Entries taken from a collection
/---
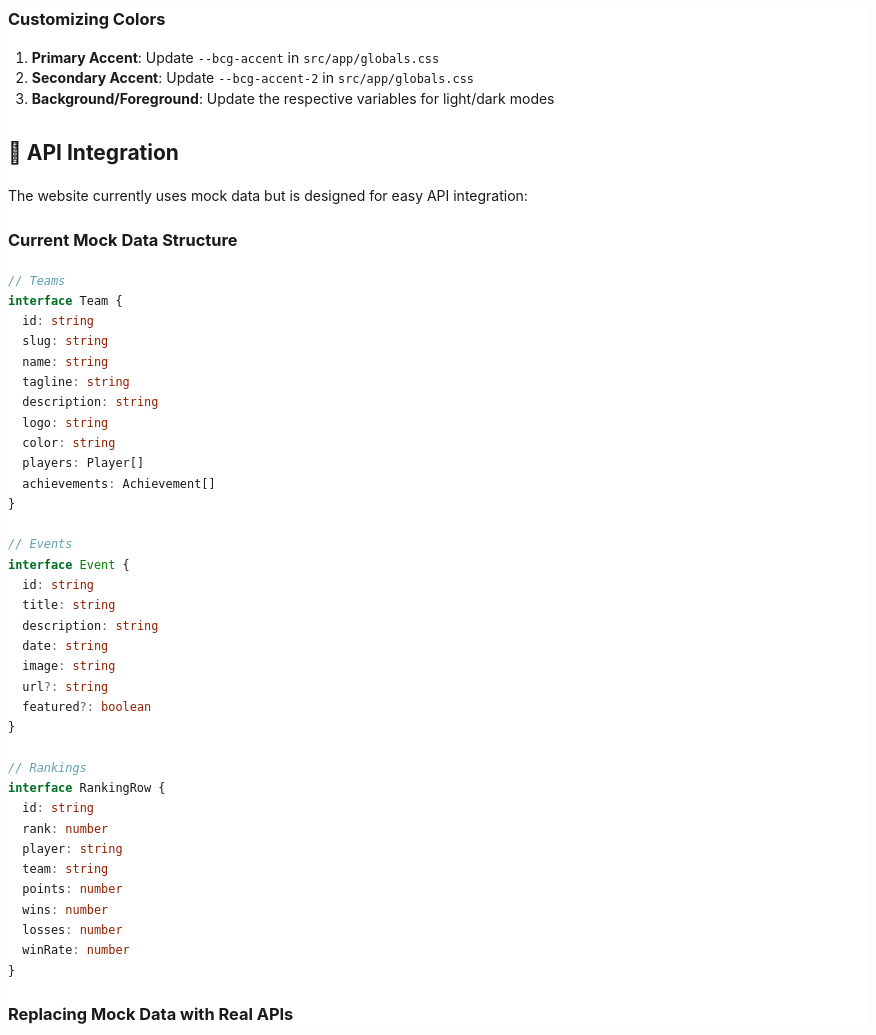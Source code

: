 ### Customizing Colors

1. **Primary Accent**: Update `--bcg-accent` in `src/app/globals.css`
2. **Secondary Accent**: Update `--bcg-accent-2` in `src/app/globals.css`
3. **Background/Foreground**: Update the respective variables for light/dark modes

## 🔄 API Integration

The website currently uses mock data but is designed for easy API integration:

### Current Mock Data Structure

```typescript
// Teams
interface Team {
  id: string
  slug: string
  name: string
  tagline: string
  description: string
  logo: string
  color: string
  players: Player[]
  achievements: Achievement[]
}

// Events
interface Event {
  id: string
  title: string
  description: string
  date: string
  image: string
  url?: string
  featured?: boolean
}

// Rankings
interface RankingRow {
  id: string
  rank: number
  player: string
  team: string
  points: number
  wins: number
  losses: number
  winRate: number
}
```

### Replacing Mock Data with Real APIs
\---
/---
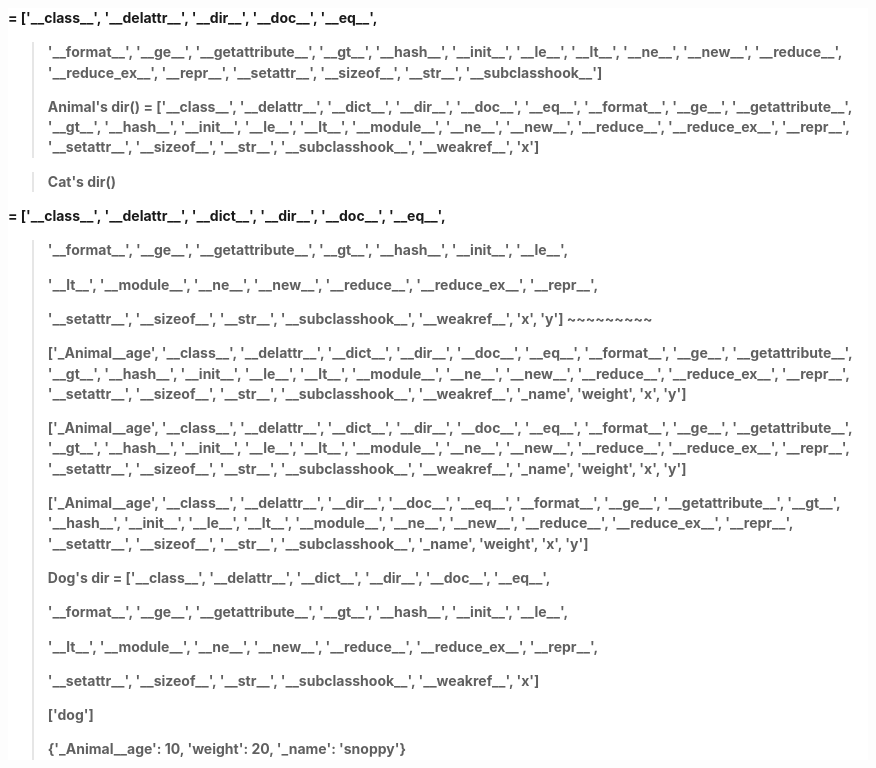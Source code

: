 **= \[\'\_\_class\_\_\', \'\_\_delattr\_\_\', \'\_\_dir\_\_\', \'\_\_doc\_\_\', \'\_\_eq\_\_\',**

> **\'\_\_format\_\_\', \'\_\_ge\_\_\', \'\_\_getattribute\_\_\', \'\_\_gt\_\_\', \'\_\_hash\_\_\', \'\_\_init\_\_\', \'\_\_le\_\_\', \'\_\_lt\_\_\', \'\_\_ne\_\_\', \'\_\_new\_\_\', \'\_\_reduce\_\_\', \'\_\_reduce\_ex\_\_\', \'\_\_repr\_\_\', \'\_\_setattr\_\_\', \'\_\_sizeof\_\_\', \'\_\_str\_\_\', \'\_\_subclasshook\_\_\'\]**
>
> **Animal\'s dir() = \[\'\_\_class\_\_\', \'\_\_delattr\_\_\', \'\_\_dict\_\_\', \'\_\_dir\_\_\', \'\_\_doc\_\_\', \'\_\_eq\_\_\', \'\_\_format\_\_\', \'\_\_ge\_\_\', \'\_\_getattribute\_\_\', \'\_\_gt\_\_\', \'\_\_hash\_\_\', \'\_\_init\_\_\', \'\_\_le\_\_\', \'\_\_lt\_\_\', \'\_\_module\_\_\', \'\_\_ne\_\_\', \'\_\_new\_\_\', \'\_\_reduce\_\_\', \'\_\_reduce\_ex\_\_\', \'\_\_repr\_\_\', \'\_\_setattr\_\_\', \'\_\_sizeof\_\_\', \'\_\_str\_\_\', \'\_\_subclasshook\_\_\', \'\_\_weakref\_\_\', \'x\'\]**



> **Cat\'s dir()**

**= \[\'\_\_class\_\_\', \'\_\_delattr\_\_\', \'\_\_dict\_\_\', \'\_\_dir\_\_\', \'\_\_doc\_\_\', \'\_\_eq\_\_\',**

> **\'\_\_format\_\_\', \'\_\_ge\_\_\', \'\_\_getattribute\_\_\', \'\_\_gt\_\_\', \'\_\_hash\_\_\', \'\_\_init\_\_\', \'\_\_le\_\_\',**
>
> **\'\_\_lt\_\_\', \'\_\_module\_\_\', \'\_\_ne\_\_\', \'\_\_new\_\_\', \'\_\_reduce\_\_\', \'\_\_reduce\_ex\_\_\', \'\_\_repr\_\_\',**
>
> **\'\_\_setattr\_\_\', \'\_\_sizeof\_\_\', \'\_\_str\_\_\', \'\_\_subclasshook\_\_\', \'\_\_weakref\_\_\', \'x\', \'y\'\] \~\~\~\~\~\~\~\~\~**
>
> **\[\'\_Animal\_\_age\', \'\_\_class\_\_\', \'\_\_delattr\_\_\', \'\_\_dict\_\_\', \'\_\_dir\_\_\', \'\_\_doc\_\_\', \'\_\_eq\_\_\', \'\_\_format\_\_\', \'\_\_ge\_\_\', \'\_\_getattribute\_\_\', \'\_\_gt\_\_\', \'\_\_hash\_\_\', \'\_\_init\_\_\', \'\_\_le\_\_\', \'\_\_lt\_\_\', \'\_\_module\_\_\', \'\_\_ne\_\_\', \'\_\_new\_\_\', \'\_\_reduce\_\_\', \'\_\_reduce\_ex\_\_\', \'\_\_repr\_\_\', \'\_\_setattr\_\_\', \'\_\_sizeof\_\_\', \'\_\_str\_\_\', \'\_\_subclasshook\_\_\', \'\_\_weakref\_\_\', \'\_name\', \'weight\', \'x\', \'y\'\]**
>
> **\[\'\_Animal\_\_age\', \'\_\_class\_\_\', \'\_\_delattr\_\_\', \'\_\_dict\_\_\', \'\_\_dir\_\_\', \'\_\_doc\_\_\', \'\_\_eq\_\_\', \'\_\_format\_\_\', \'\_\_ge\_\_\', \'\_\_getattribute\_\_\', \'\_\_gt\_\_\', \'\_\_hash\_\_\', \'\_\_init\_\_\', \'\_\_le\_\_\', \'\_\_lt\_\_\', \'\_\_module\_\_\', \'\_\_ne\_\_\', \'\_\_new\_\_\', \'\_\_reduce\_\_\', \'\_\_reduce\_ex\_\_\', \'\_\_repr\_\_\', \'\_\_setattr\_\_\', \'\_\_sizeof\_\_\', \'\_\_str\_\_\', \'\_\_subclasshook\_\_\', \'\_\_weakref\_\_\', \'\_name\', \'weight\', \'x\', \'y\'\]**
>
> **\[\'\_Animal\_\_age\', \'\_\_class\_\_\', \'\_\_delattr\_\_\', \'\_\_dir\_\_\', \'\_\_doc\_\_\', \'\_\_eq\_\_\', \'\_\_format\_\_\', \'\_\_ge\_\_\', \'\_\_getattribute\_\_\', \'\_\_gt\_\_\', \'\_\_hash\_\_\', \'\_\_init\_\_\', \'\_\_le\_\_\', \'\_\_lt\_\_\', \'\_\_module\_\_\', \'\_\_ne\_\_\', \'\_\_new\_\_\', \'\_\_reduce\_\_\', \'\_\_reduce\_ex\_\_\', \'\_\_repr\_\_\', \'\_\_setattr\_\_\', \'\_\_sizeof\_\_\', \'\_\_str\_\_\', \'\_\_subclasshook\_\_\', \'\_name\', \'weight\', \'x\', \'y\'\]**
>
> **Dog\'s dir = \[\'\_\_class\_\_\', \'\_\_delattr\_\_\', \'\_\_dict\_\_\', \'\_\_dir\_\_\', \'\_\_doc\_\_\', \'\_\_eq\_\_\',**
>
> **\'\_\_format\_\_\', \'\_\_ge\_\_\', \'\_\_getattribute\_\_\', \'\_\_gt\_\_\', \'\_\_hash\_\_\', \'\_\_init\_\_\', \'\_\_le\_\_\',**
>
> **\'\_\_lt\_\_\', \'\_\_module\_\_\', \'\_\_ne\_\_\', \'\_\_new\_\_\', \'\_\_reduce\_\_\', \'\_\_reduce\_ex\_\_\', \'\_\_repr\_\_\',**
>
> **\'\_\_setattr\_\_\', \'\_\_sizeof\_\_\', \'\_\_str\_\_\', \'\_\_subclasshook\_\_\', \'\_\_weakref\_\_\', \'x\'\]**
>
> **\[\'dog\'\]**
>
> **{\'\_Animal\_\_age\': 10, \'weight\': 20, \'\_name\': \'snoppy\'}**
\---
• EXERCISE DESCRIPTION: Lines containing the word "Accent" are to be located in the entries and copied.

• SOLUTION TO THIS PROBLEM:
1. **Primary Accent**: Update `--bcg-accent` in `src/app/globals.css`
2. **Secondary Accent**: Update `--bcg-accent-2` in `src/app/globals.css`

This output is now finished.